First, make sure you have an existing project created.

Then install the Python client for accessing your project programmatically:

# Install with pip. Requires Python 3. You may need to use pip3
pip install datatorch

# Authenticate Access

DataTorch uses API keys to authenticate the client. API keys are generated in your account settings (opens new window) which you can access by clicking the user icon in the upper right hand corner.

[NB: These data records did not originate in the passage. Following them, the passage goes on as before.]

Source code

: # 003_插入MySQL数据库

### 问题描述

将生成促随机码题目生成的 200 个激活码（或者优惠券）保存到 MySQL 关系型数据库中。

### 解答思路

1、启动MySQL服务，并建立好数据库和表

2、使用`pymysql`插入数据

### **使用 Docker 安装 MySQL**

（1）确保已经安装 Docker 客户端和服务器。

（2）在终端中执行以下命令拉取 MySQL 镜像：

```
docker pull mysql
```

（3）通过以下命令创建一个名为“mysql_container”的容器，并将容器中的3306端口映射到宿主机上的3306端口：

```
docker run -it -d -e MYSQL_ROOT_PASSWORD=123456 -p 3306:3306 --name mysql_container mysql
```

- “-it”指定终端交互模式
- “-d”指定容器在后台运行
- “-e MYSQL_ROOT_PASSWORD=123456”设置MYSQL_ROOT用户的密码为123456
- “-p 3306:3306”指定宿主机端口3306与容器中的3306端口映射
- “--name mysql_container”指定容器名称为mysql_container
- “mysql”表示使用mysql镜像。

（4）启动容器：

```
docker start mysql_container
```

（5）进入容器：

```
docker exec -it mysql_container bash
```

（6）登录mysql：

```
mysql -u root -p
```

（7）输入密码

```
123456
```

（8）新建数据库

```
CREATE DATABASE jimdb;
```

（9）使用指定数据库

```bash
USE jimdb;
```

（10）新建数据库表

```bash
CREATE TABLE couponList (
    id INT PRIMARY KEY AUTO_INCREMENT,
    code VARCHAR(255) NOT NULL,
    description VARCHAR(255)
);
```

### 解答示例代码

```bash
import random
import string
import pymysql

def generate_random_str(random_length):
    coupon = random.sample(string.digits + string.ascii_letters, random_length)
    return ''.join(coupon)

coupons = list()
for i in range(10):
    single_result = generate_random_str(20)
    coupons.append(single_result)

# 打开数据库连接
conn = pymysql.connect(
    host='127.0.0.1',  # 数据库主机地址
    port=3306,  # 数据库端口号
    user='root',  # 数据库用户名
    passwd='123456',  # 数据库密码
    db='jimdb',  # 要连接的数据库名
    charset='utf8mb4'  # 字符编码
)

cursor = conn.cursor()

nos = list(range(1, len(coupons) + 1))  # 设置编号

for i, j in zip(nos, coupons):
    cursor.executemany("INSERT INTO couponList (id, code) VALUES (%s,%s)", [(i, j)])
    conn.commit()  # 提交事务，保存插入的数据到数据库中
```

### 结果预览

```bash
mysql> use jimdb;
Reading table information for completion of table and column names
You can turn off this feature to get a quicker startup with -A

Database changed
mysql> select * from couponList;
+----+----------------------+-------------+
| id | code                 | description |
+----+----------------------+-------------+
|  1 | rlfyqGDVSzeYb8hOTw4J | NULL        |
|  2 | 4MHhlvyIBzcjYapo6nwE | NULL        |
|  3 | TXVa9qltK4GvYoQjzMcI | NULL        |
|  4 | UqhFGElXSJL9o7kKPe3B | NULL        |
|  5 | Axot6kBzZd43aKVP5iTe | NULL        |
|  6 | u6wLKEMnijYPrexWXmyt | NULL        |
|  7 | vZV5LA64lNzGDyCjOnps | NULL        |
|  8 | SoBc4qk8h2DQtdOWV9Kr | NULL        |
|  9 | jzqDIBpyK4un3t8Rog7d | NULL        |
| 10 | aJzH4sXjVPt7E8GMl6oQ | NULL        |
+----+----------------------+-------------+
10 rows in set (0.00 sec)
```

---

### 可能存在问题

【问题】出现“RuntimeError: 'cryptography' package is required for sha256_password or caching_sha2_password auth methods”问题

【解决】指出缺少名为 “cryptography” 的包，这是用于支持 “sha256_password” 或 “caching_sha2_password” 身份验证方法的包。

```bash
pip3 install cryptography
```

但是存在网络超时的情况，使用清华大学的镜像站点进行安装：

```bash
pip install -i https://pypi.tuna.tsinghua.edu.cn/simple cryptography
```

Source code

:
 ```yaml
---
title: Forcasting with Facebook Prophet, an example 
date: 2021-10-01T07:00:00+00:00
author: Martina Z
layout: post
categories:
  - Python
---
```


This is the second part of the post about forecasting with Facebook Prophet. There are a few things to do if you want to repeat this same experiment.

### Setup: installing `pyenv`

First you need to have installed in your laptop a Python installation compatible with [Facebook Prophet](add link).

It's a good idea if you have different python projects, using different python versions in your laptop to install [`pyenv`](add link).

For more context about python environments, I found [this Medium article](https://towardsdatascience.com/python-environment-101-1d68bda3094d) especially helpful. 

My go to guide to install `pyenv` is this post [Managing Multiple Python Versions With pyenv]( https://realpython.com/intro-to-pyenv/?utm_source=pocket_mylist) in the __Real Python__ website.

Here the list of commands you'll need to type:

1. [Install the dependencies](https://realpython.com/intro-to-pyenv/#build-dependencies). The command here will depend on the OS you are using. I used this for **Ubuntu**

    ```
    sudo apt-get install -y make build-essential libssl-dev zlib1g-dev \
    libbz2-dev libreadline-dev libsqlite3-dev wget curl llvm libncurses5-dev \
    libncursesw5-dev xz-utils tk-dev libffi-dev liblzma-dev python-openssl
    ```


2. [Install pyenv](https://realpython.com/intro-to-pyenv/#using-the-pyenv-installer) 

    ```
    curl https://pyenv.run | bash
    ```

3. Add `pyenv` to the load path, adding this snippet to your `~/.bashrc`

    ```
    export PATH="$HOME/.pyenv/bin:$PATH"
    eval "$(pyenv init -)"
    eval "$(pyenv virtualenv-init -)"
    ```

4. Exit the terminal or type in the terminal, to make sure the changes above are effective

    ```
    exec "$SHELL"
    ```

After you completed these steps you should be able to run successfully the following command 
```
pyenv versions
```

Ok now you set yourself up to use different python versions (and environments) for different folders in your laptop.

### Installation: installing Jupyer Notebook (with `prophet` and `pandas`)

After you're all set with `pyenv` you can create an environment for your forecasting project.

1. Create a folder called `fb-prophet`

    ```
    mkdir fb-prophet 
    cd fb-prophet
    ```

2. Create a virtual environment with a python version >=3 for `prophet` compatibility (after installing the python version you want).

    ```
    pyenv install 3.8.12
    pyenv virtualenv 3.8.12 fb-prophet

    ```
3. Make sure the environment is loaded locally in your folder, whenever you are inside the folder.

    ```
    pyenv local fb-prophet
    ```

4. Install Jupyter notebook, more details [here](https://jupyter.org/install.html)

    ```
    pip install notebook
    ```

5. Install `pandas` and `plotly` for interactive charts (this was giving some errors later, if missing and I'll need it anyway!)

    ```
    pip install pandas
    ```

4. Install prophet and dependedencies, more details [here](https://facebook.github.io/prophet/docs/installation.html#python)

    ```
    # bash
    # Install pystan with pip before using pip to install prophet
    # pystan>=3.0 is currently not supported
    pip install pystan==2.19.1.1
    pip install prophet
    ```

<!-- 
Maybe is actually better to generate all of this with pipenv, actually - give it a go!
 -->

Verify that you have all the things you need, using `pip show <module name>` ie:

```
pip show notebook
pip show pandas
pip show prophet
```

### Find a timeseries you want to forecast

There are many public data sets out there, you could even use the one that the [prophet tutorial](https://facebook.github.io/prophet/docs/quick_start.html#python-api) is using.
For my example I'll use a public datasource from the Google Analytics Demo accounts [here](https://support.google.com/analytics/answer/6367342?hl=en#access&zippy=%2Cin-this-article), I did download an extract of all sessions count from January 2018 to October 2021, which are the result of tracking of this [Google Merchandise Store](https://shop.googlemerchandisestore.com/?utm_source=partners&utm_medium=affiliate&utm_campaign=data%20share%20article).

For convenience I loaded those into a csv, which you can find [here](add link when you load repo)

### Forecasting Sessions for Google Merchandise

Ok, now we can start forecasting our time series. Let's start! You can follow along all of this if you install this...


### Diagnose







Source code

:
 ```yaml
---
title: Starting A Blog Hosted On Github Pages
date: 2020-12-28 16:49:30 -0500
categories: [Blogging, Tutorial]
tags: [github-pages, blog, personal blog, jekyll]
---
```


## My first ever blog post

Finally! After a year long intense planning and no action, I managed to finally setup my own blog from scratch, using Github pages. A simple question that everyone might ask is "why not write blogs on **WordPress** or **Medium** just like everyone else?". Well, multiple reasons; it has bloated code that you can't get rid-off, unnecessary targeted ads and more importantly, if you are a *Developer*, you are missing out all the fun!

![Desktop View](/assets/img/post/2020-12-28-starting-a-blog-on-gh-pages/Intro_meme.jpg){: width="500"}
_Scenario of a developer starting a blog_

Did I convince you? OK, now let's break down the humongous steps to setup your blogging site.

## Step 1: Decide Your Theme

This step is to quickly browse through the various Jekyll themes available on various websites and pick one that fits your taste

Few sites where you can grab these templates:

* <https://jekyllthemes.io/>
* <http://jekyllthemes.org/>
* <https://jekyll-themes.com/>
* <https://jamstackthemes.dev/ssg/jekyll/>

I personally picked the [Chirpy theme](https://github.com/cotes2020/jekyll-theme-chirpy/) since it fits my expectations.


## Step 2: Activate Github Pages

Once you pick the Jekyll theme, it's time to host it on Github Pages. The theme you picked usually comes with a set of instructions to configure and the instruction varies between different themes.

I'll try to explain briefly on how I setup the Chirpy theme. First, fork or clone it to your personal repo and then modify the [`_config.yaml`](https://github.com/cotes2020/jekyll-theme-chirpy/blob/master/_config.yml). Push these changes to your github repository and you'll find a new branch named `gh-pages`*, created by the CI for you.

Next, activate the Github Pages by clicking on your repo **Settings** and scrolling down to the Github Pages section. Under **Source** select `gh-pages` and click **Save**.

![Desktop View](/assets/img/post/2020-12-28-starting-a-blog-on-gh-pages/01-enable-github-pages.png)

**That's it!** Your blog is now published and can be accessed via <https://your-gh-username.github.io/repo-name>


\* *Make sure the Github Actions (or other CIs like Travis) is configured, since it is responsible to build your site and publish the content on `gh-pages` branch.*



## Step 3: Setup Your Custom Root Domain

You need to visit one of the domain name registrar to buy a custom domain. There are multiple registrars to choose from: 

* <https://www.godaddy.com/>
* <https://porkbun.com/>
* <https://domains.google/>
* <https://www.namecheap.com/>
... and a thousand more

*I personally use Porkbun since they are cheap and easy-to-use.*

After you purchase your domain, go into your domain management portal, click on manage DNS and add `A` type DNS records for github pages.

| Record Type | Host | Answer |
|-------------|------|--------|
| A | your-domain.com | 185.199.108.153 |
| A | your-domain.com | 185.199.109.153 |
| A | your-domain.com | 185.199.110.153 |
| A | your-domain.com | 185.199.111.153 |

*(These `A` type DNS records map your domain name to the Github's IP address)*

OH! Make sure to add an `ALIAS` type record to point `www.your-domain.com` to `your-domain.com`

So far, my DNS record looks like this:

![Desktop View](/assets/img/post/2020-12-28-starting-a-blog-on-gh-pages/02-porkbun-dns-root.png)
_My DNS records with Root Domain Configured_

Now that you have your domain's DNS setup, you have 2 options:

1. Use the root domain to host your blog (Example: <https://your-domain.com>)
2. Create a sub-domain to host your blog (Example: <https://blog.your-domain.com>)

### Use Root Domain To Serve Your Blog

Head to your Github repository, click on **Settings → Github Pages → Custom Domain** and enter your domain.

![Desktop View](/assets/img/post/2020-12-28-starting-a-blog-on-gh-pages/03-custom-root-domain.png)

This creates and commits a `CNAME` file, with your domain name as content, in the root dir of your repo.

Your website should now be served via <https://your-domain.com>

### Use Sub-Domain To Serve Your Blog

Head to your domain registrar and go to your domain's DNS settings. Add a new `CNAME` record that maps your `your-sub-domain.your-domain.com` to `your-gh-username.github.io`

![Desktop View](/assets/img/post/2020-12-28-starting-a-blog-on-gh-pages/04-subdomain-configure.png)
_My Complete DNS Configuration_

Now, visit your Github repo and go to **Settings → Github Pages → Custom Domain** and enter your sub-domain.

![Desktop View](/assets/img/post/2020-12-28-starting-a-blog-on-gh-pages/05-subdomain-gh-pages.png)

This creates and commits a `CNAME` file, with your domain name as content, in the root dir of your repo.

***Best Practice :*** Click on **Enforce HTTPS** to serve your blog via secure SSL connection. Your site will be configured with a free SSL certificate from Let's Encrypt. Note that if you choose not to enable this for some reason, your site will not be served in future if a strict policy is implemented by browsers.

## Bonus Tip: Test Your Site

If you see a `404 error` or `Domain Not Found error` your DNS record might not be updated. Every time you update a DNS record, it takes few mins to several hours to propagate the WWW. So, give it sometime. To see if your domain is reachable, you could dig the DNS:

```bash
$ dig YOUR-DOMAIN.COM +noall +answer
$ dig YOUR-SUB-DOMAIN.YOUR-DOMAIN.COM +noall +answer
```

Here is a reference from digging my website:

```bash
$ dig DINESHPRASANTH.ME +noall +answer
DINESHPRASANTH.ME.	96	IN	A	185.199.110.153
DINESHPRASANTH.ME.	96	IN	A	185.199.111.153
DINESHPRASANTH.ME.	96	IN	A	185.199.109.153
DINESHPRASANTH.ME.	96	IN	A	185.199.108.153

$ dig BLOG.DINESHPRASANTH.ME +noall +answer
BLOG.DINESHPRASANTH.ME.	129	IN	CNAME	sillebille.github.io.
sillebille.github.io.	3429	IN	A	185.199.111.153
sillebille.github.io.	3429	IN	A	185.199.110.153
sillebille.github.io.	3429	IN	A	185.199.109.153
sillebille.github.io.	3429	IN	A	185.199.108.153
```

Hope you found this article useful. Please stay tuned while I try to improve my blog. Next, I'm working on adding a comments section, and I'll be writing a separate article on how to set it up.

Figure 1: Click here to enter user settings

Afterwards, click on "Access Tokens", then "New Key". Enter a name for your key then click "Create" to generate a new key.

Figure 2: API key

# Get Project ID

In order to upload data to your project, you will need the project ID, which is found in the settings section of your project:

Figure 3: Project ID

# Example Script

Currently, the Python client only allows upload to the default DataTorch Storage. Use the upload_to_default_filesource() function to do so:

# Import datatorch
import datatorch

# Assign API and Project to variables and set the api_url parameter to the DataTorch URL
api = datatorch.api.ApiClient(api_key='abcwe34bf-5fe4-41c3-3449-59fb4c25b230', api_url='https://datatorch.io')
proj = api.project(loginOrId = 'r9128c45-fc1b-4333-a5d2-2ea4a35sd9c0')

# Our dataset is 100k images, so we will just upload the first 1000 and do it in batches
first1000 = sorted(os.listdir())[0:1000]

# Iterate through files and run the upload_to_default_filesource command for each of them
import os
for filename in first1000:
  file = open(filename,'rb')
  api.upload_to_default_filesource(proj,file)